Abdurrezzak was attractive to the Russians for two reasons. First, he was from the
prestigious Bedirhan family, and thus was already a respected and influential figure
among the Kurds. Second, he was a Russophile by conviction. Born in the town of
Norduz in the vilayet of Van, Abdurrezzak had earlier in his life been an Ottoman
diplomat. He had served as secretary and later as the "Minister of
Ceremonies" of the Ottoman Embassy in St. Petersburg. 49 What he saw in Russia
must have had a powerful effect on him, for Abdurrezzak became a staunch advocate
not only of Kurdish political union with Russia, but also of the spread of Russian
culture, language, and literature among the Kurds.
When exactly Abdurrezzak entered into opposition to the Ottoman government is not
clear. In 1895, he made a private trip to Russia.
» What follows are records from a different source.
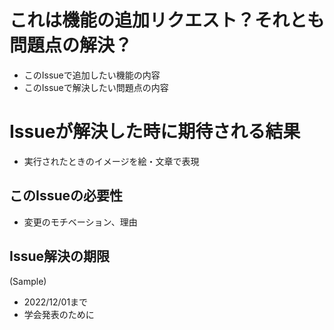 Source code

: # これは機能の追加リクエスト？それとも問題点の解決？
- このIssueで追加したい機能の内容
- このIssueで解決したい問題点の内容

# Issueが解決した時に期待される結果
- 実行されたときのイメージを絵・文章で表現

## このIssueの必要性
- 変更のモチベーション、理由

## Issue解決の期限
(Sample)
- 2022/12/01まで
- 学会発表のために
Resentful toward the Hamidian
regime for its stripping of his tribal titles, Abdurrezzak entered into secret
negotiations with the Russians. He offered to lead the Kurds in rebellion in
exchange for Russian patronage and protection. The Russians turned down this initial
offer and sent him back. Then, after Abdurrezzak was implicated in the murder of the
Prefect of Istanbul, the Albanian Major Ridvan Pasha, in 1906, Sultan Abdülhamid II
had Abdurrezzak arrested upon the urging of his Grand Vizier, another Albanian named
Ferid Pasha, and exiled his family and up to 3,000 others from his tribe. Despite a
general amnesty of political prisoners under the proclamation of constitutional rule
in 1908, Abdurrezzak was freed from jail only one and a half years later. 50 Upon
his release, Abdurrezzak announced to his associates that he was leaving for
Kurdistan "to civilise his people." 51
By August 1910, Abdurrezzak was distributing pamphlets pushing the idea of a Kurdish
"beylik" or principality and praising the "blessedness of Russian
rule." 52 In September he made a formal application to the Russian government
for Russian subject status and requested permission to settle in Erevan. The embassy
in Istanbul and the authorities in the Caucasus responded positively, objecting
initially only to his desire to settle in Erevan, which they considered too close to
the border. But six months later the Ministry of Internal Affairs approved
Abdurrezzak’s request to become a Russian subject and settle in Erevan. 53
That same year, Kör Hüseyin Pasha wrote the Viceroy of the Caucasus, Count I.I.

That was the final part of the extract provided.